The traditional teacher might just need a class roster, a room assignment, and a content textbook (teacher’s edition, of course). A standards-based teacher needs to know who his or her students are. What are their skills? What are their skill levels? How did they perform (what did they achieve) last year? On what skills were they assessed? Data is so critical that without it, you might just as well start at the beginning of your content-based textbook and see how far you can get by the end of the school year. You must know your students. Know what they’re actually learning, not what they’re “doing.” Track their progress. Individually.
Before we begin the actual lesson planning, be have to clear up the idea of content, content standards and content-based instruction. There is a requirement in all instruction, no matter what philosophical or theoretical bent you prefer, to include content. There simply has to be something of substance to manipulate. There is sometimes a misunderstanding when we juxtapose standards-based instruction (SBI) with content-based instruction (CBI) that SBI cannot or does not contain or permit content and CBI cannot teach standards – that content and standards are mutually exclusive. They are not. In fact, neither could exist without the other. SBI and CBI differ entirely on central focus and goal.
It is an important distinction to remember. Neither SBI nor CBI can possibly be effective without content and performance standards, respectively. When creating a standards-based lesson plan, content is the instrument through which the skills are taught. It must be chosen carefully for relevance to both the student and the standard within the course discipline. As students learn content skills there must exist a synergistic relationship between both what they can do with the material and the material as it represents deeper understanding of the subject matter.
A good lesson plan (such as the 5-phase SBI lesson planning process) takes into account myriad aspects of course content, academic skills, student cognitive development, and teacher capacity. It begins with a simple premise: the students for whom the lesson is planned are not yet proficient but are capable of learning the skill (performance standard) undertaken within the lesson, itself. It is best to begin with a single skill (or content standard, the terms are virtually synonymous ) but may encompass multiple standards with project-based instruction. We must understand that, although we may be creating a lesson plan for a single skill, proficiency at any level requires the incorporation of many subordinate skills. Indeed, the students must be ready to learn a skill at an appropriate level based upon their own current expertise and cognitive development level.

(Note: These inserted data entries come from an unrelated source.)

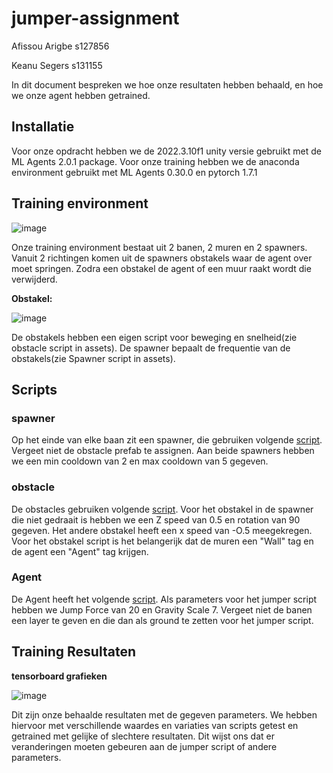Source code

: # jumper-assignment
Afissou Arigbe s127856

Keanu Segers s131155

In dit document bespreken we hoe onze resultaten hebben behaald, en hoe we onze agent hebben getrained.
## Installatie

Voor onze opdracht hebben we de 2022.3.10f1 unity versie gebruikt met de ML Agents 2.0.1 package.
Voor onze training hebben we de anaconda environment gebruikt met ML Agents 0.30.0 en pytorch 1.7.1

## Training environment

![image](https://github.com/AP-IT-GH/jumper-assignment-Kirittsu/assets/91462909/df27e93b-6eb3-42f4-bef8-9ee2508925c4)

Onze training environment bestaat uit 2 banen, 2 muren en 2 spawners.
Vanuit 2 richtingen komen uit de spawners obstakels waar de agent over moet springen.
Zodra een obstakel de agent of een muur raakt wordt die verwijderd.

**Obstakel:**

![image](https://github.com/AP-IT-GH/jumper-assignment-Kirittsu/assets/91462909/c670d32c-f575-4687-b35f-18a81f7feb80)

De obstakels hebben een eigen script voor beweging en snelheid(zie obstacle script in assets). De spawner bepaalt de frequentie van de obstakels(zie Spawner script in assets).

## Scripts

### spawner

Op het einde van elke baan zit een spawner, die gebruiken volgende [script](https://github.com/AP-IT-GH/jumper-assignment-Kirittsu/blob/main/Assets/Scripts/Spawner.cs).
Vergeet niet de obstacle prefab te assignen. Aan beide spawners hebben we een min cooldown van 2 en max cooldown van 5 gegeven.

### obstacle

De obstacles gebruiken volgende [script](https://github.com/AP-IT-GH/jumper-assignment-Kirittsu/blob/main/Assets/Scripts/Obstacle.cs).
Voor het obstakel in de spawner die niet gedraait is hebben we een Z speed van 0.5 en rotation van 90 gegeven. Het andere obstakel heeft een x speed van -O.5 meegekregen.
Voor het obstakel script is het belangerijk dat de muren een "Wall" tag en de agent een "Agent" tag krijgen. 

### Agent
De Agent heeft het volgende [script](https://github.com/AP-IT-GH/jumper-assignment-Kirittsu/blob/main/Assets/Scripts/Jumper.cs).
Als parameters voor het jumper script hebben we Jump Force van 20 en Gravity Scale 7. Vergeet niet de banen een layer te geven en die dan als ground te zetten voor het jumper script.

## Training Resultaten

**tensorboard grafieken**

![image](https://github.com/AP-IT-GH/jumper-assignment-Kirittsu/assets/91462909/991a4036-bd68-41f7-b640-79b14f0243fb)

Dit zijn onze behaalde resultaten met de gegeven parameters. We hebben hiervoor met verschillende waardes en variaties van scripts getest en getrained met gelijke of slechtere resultaten. Dit wijst ons dat er veranderingen moeten gebeuren aan de jumper script of andere parameters.


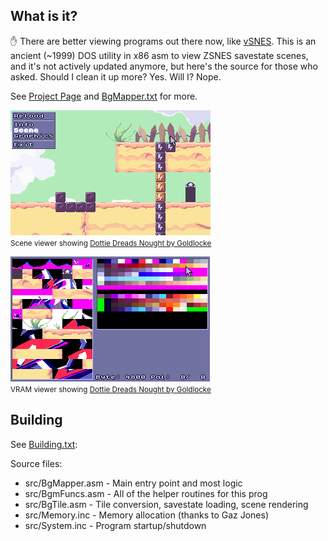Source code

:## What is it?

✋ There are better viewing programs out there now, like [vSNES](https://www.zophar.net/utilities/snesutil/vsnes.html). This is an ancient (~1999) DOS utility in x86 asm to view ZSNES savestate scenes, and it's not actively updated anymore, but here's the source for those who asked. Should I clean it up more? Yes. Will I? Nope.

See [Project Page](http://pikensoft.com/programs-bgmapper.html) and [BgMapper.txt](doc/BgMapper.txt) for more.

![Scene Viewer](doc/ScreenShot0.png)<br/>
<small>Scene viewer showing <a href="https://goldlocke.itch.io/dottie-dreads-nought">Dottie Dreads Nought by Goldlocke</a></small>

![VRAM Graphics Viewer](doc/ScreenShot1.png)<br/>
<small>VRAM viewer showing <a href="https://goldlocke.itch.io/dottie-dreads-nought">Dottie Dreads Nought by Goldlocke</a></small>

## Building

See [Building.txt](doc/Building.txt):

Source files:
- src/BgMapper.asm - Main entry point and most logic
- src/BgmFuncs.asm - All of the helper routines for this prog
- src/BgTile.asm - Tile conversion, savestate loading, scene rendering
- src/Memory.inc - Memory allocation (thanks to Gaz Jones)
- src/System.inc - Program startup/shutdown
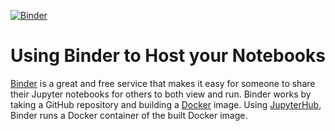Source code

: [![Binder](https://mybinder.org/badge_logo.svg)](https://hub.gke2.mybinder.org/user/owaschuwa-binder-framework-l91kzh7c/doc/tree/day_4.ipynb)

# Using Binder to Host your Notebooks
[Binder](https://mybinder.org) is a great and free service that makes it easy for someone to share their Jupyter notebooks for others to both view and run. Binder works by taking a GitHub repository and building a [Docker](https://www.docker.com) image. Using [JupyterHub](https://jupyterhub.readthedocs.io/en/latest/), Binder runs a Docker container of the built Docker image.
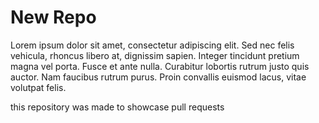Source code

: # New Repo

Lorem ipsum dolor sit amet, consectetur adipiscing elit. Sed nec felis vehicula, rhoncus libero at, dignissim sapien. Integer tincidunt pretium magna vel porta. Fusce et ante nulla. Curabitur lobortis rutrum justo quis auctor. Nam faucibus rutrum purus. Proin convallis euismod lacus, vitae volutpat felis. 

this repository was made to showcase pull requests
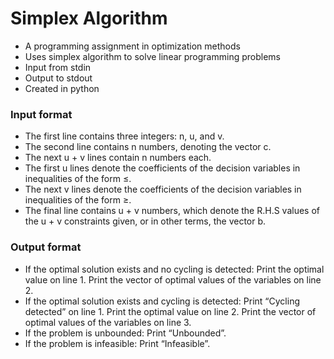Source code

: # Simplex Algorithm 
- A programming assignment in optimization methods
- Uses simplex algorithm to solve linear programming problems
- Input from stdin
- Output to stdout
- Created in python

### Input format
- The first line contains three integers: n, u, and v.
- The second line contains n numbers, denoting the vector c.
- The next u + v lines contain n numbers each.
- The first u lines denote the coefficients of the decision variables in inequalities of the form ≤.
- The next v lines denote the coefficients of the decision variables in inequalities of the form ≥.
- The final line contains u + v numbers, which denote the R.H.S values of the u + v constraints given, or in other terms, the vector b.

### Output format
- If the optimal solution exists and no cycling is detected: Print the optimal value on line 1. Print the vector of optimal values of the variables on line 2.
- If the optimal solution exists and cycling is detected: Print “Cycling detected” on line 1. Print the optimal value on line 2. Print the vector of optimal values of the variables on line 3.
- If the problem is unbounded: Print “Unbounded”.
- If the problem is infeasible: Print “Infeasible”.

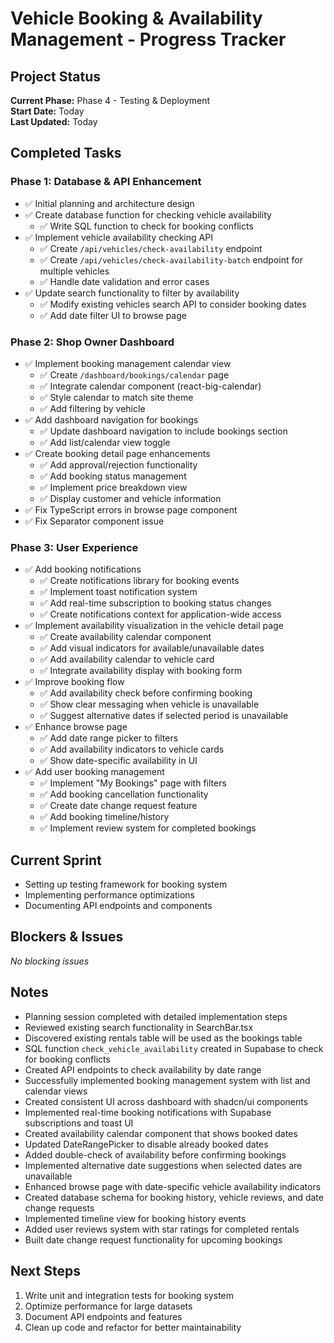 # Vehicle Booking & Availability Management - Progress Tracker

## Project Status
**Current Phase:** Phase 4 - Testing & Deployment  
**Start Date:** Today  
**Last Updated:** Today

## Completed Tasks

### Phase 1: Database & API Enhancement
- ✅ Initial planning and architecture design
- ✅ Create database function for checking vehicle availability
  - ✅ Write SQL function to check for booking conflicts
- ✅ Implement vehicle availability checking API
  - ✅ Create `/api/vehicles/check-availability` endpoint
  - ✅ Create `/api/vehicles/check-availability-batch` endpoint for multiple vehicles
  - ✅ Handle date validation and error cases
- ✅ Update search functionality to filter by availability
  - ✅ Modify existing vehicles search API to consider booking dates
  - ✅ Add date filter UI to browse page

### Phase 2: Shop Owner Dashboard
- ✅ Implement booking management calendar view
  - ✅ Create `/dashboard/bookings/calendar` page
  - ✅ Integrate calendar component (react-big-calendar)
  - ✅ Style calendar to match site theme
  - ✅ Add filtering by vehicle
- ✅ Add dashboard navigation for bookings
  - ✅ Update dashboard navigation to include bookings section
  - ✅ Add list/calendar view toggle
- ✅ Create booking detail page enhancements
  - ✅ Add approval/rejection functionality
  - ✅ Add booking status management
  - ✅ Implement price breakdown view
  - ✅ Display customer and vehicle information
- ✅ Fix TypeScript errors in browse page component
- ✅ Fix Separator component issue

### Phase 3: User Experience
- ✅ Add booking notifications
  - ✅ Create notifications library for booking events
  - ✅ Implement toast notification system
  - ✅ Add real-time subscription to booking status changes
  - ✅ Create notifications context for application-wide access
- ✅ Implement availability visualization in the vehicle detail page
  - ✅ Create availability calendar component
  - ✅ Add visual indicators for available/unavailable dates
  - ✅ Add availability calendar to vehicle card
  - ✅ Integrate availability display with booking form
- ✅ Improve booking flow
  - ✅ Add availability check before confirming booking
  - ✅ Show clear messaging when vehicle is unavailable
  - ✅ Suggest alternative dates if selected period is unavailable
- ✅ Enhance browse page
  - ✅ Add date range picker to filters
  - ✅ Add availability indicators to vehicle cards
  - ✅ Show date-specific availability in UI
- ✅ Add user booking management
  - ✅ Implement "My Bookings" page with filters
  - ✅ Add booking cancellation functionality
  - ✅ Create date change request feature
  - ✅ Add booking timeline/history
  - ✅ Implement review system for completed bookings

## Current Sprint
- Setting up testing framework for booking system
- Implementing performance optimizations
- Documenting API endpoints and components

## Blockers & Issues
*No blocking issues*

## Notes
- Planning session completed with detailed implementation steps
- Reviewed existing search functionality in SearchBar.tsx
- Discovered existing rentals table will be used as the bookings table
- SQL function `check_vehicle_availability` created in Supabase to check for booking conflicts
- Created API endpoints to check availability by date range
- Successfully implemented booking management system with list and calendar views
- Created consistent UI across dashboard with shadcn/ui components
- Implemented real-time booking notifications with Supabase subscriptions and toast UI
- Created availability calendar component that shows booked dates
- Updated DateRangePicker to disable already booked dates
- Added double-check of availability before confirming bookings
- Implemented alternative date suggestions when selected dates are unavailable
- Enhanced browse page with date-specific vehicle availability indicators
- Created database schema for booking history, vehicle reviews, and date change requests
- Implemented timeline view for booking history events
- Added user reviews system with star ratings for completed rentals
- Built date change request functionality for upcoming bookings

## Next Steps
1. Write unit and integration tests for booking system
2. Optimize performance for large datasets
3. Document API endpoints and features
4. Clean up code and refactor for better maintainability 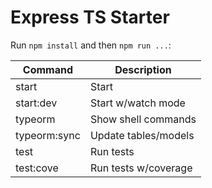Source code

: # Express TS Starter


Run `npm install` and then `npm run ...`:

| Command     | Description          |
|-------------|----------------------|
| start       | Start                |
| start:dev   | Start w/watch mode   |
| typeorm     | Show shell commands  |
| typeorm:sync| Update tables/models |
| test        | Run tests            |
| test:cove   | Run tests w/coverage |



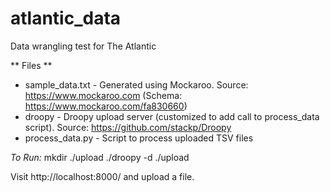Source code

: # atlantic_data
Data wrangling test for The Atlantic

** Files **
- sample_data.txt - Generated using Mockaroo. Source: https://www.mockaroo.com (Schema: https://www.mockaroo.com/fa830660)
- droopy - Droopy upload server (customized to add call to process_data script). Source: https://github.com/stackp/Droopy
- process_data.py - Script to process uploaded TSV files


*To Run:*
mkdir ./upload
./droopy -d ./upload

Visit http://localhost:8000/ and upload a file.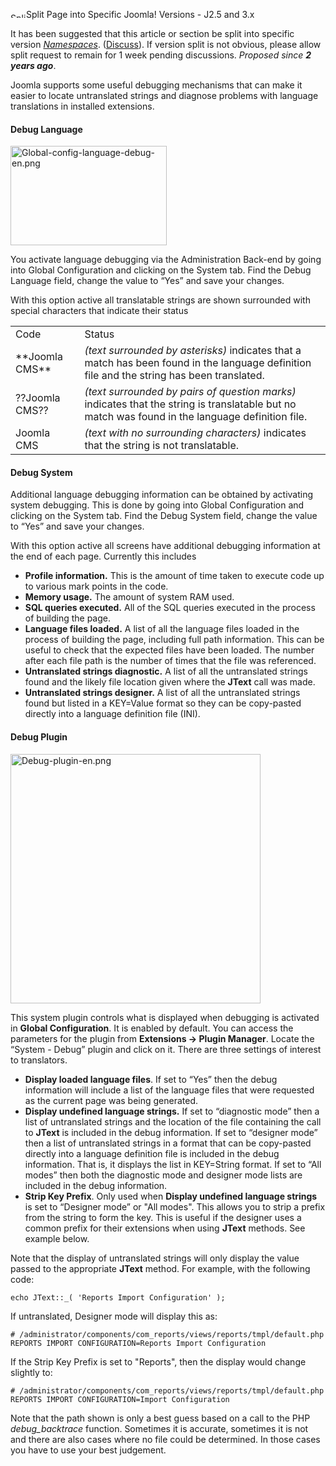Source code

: <!-- Filename: Debugging_a_translation / Display title: Debugging a translation -->

<img
src="https://docs.joomla.org/images/thumb/6/69/Split-icon.png/25px-Split-icon.png"
decoding="async"
srcset="https://docs.joomla.org/images/thumb/6/69/Split-icon.png/38px-Split-icon.png 1.5x, https://docs.joomla.org/images/thumb/6/69/Split-icon.png/50px-Split-icon.png 2x"
data-file-width="200" data-file-height="67" width="25" height="8"
alt="Split-icon.png" />Split Page into Specific Joomla! Versions - J2.5
and 3.x

It has been suggested that this article or section be split into
specific version
*[Namespaces](https://docs.joomla.org/JDOC:Namespaces "JDOC:Namespaces")*.
(<a
href="https://docs.joomla.org/index.php?title=Talk:Debugging_a_translation/en&amp;action=edit&amp;redlink=1"
class="new"
title="Talk:Debugging a translation/en (page does not exist)">Discuss</a>).
If version split is not obvious, please allow split request to remain
for 1 week pending discussions. <span class="small">*Proposed since **2
years ago***.</span>

  
Joomla supports some useful debugging mechanisms that can make it easier
to locate untranslated strings and diagnose problems with language
translations in installed extensions.

#### Debug Language

<img
src="https://docs.joomla.org/images/thumb/f/fd/Global-config-language-debug-en.png/250px-Global-config-language-debug-en.png"
decoding="async"
srcset="https://docs.joomla.org/images/thumb/f/fd/Global-config-language-debug-en.png/375px-Global-config-language-debug-en.png 1.5x, https://docs.joomla.org/images/thumb/f/fd/Global-config-language-debug-en.png/500px-Global-config-language-debug-en.png 2x"
data-file-width="1220" data-file-height="776" width="250" height="159"
alt="Global-config-language-debug-en.png" />

You activate language debugging via the Administration Back-end by going
into Global Configuration and clicking on the System tab. Find the Debug
Language field, change the value to “Yes” and save your changes.

With this option active all translatable strings are shown surrounded
with special characters that indicate their status

|                    |                                                                                                                                                  |
|--------------------|--------------------------------------------------------------------------------------------------------------------------------------------------|
| Code               | Status                                                                                                                                           |
| \*\*Joomla CMS\*\* | *(text surrounded by asterisks)* indicates that a match has been found in the language definition file and the string has been translated.       |
| ??Joomla CMS??     | *(text surrounded by pairs of question marks)* indicates that the string is translatable but no match was found in the language definition file. |
| Joomla CMS         | *(text with no surrounding characters)* indicates that the string is not translatable.                                                           |

#### Debug System

Additional language debugging information can be obtained by activating
system debugging. This is done by going into Global Configuration and
clicking on the System tab. Find the Debug System field, change the
value to “Yes” and save your changes.

With this option active all screens have additional debugging
information at the end of each page. Currently this includes

- **Profile information.** This is the amount of time taken to execute
  code up to various mark points in the code.
- **Memory usage.** The amount of system RAM used.
- **SQL queries executed.** All of the SQL queries executed in the
  process of building the page.
- **Language files loaded.** A list of all the language files loaded in
  the process of building the page, including full path information.
  This can be useful to check that the expected files have been loaded.
  The number after each file path is the number of times that the file
  was referenced.
- **Untranslated strings diagnostic.** A list of all the untranslated
  strings found and the likely file location given where the **JText**
  call was made.
- **Untranslated strings designer.** A list of all the untranslated
  strings found but listed in a KEY=Value format so they can be
  copy-pasted directly into a language definition file (INI).

#### Debug Plugin

<img src="https://docs.joomla.org/images/6/61/Debug-plugin-en.png"
decoding="async" data-file-width="400" data-file-height="399"
width="400" height="399" alt="Debug-plugin-en.png" />

This system plugin controls what is displayed when debugging is
activated in **Global Configuration**. It is enabled by default. You can
access the parameters for the plugin from **Extensions → Plugin
Manager**. Locate the “System - Debug” plugin and click on it. There are
three settings of interest to translators.

- **Display loaded language files**. If set to “Yes” then the debug
  information will include a list of the language files that were
  requested as the current page was being generated.
- **Display undefined language strings.** If set to “diagnostic mode”
  then a list of untranslated strings and the location of the file
  containing the call to **JText** is included in the debug information.
  If set to “designer mode” then a list of untranslated strings in a
  format that can be copy-pasted directly into a language definition
  file is included in the debug information. That is, it displays the
  list in KEY=String format. If set to “All modes” then both the
  diagnostic mode and designer mode lists are included in the debug
  information.
- **Strip Key Prefix**. Only used when **Display undefined language
  strings** is set to “Designer mode” or "All modes". This allows you to
  strip a prefix from the string to form the key. This is useful if the
  designer uses a common prefix for their extensions when using
  **JText** methods. See example below.

Note that the display of untranslated strings will only display the
value passed to the appropriate **JText** method. For example, with the
following code:

    echo JText::_( 'Reports Import Configuration' );

If untranslated, Designer mode will display this as:

    # /administrator/components/com_reports/views/reports/tmpl/default.php
    REPORTS IMPORT CONFIGURATION=Reports Import Configuration

If the Strip Key Prefix is set to "Reports", then the display would
change slightly to:

    # /administrator/components/com_reports/views/reports/tmpl/default.php
    REPORTS IMPORT CONFIGURATION=Import Configuration

Note that the path shown is only a best guess based on a call to the PHP
*debug_backtrace* function. Sometimes it is accurate, sometimes it is
not and there are also cases where no file could be determined. In those
cases you have to use your best judgement.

How do teachers know what skills to instruct and at what levels? Teachers have to be knowledgeable of student performance data. Thus, teachers are not only experts in their content area, they are data managers. They draw the fine line between what students are capable of doing and what they’re capable of learning. Without begrudging teachers their expertise within their respective content areas, the most crucial, yet the most often overlooked, aspect here is the student and his capacity for learning. A traditionalist may focus on the material. But for students to learn how to do for themselves, we must focus our instruction on their skills with the materials and what new things they can do with it.